Squittì un verso turbato, facendomi intuire che ci avevo preso in pieno. «Non hai risposto alla domanda. Come sai di me e Yaakov? Chi sei?»

«Helias Greagoir. Il principe di Astrea.» Mi appoggiai le mani sui fianchi. «E il figlio del tuo nemico.»

Qiana era a conoscenza della profezia, ma non immaginava che fossi proprio io il famoso figlio destinato - chissà quanti secoli dopo - ad uccidere il Redivivo. A quel punto, il suo piano di scappare dall'Oltretomba dopo aver recuperato i frammenti della spada erano andati in fumo: li avevo già trovati quasi tutti io. E non poteva sperare di rubarmeli, visto che la mia mano li aveva inghiottiti e neanche io sapevo come farli uscire.

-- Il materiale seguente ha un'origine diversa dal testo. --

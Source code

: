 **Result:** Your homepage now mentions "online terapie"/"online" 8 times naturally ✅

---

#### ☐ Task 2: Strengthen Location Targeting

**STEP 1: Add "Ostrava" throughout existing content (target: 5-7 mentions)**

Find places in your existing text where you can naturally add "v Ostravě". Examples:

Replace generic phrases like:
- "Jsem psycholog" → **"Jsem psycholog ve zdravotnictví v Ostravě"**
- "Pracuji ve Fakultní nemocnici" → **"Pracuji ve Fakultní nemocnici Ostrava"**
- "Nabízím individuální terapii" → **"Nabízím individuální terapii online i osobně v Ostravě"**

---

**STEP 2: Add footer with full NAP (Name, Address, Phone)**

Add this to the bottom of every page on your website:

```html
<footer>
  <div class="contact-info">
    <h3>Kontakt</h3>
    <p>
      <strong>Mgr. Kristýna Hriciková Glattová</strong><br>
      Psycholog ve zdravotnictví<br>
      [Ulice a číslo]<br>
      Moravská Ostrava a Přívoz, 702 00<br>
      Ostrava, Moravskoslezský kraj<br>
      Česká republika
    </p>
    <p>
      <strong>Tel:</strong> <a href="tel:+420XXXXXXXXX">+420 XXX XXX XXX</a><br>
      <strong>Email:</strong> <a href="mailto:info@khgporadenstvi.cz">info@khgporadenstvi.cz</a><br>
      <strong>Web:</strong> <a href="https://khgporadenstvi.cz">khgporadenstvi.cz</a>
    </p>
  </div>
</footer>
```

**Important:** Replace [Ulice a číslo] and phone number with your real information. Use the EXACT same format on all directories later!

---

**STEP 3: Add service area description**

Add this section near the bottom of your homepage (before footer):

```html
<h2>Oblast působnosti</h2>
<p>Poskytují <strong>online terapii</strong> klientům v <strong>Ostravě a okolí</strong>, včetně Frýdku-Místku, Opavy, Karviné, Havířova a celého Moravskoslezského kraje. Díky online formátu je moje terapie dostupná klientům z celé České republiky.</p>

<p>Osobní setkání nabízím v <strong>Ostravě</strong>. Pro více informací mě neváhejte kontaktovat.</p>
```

In altre parole, Qiana non aveva scelta: o restava per sempre a marcire nel Feng Du, o veniva con noi e collaborava. In fondo, era stata lei a forgiare la spada, mi sarebbe stata utile. Dall'altro lato, noi le eravamo preziosi. Voleva che il Redivivo morisse almeno quanto lo volevo io. E desiderava tornare nel mondo dei vivi perché era ancora convinta di poter cambiare suo fratello. Era evidente che conoscessimo due Alaister diversi.

Il suo era un fratello affezionato, che aveva scelto di immolarsi ad un mostro per salvarla e ne era venuto fuori completamente cambiato, nella maniera peggiore possibile. Il mio, cattivo, lo era sempre stato. Freddo, calcolatore e spietato. Aveva sempre agito per conto del Re.

"Provo qualcosa per te. Qualcosa di vero."

Mi aveva svelato una volta. Dubitavo, alla luce delle nuove scoperte, che niente di tutto quello che mi aveva detto fosse autentico. Ogni parola doveva essere centellinata dietro la sua recita di capo. Stronzo. Eppure, era sconvolgente sapere che Alaister facesse parte del mio stesso popolo. Di quello di mia madre. Alaister: uno straeliano che un tempo aveva amato qualcuno. Facevo fatica ad accettarlo.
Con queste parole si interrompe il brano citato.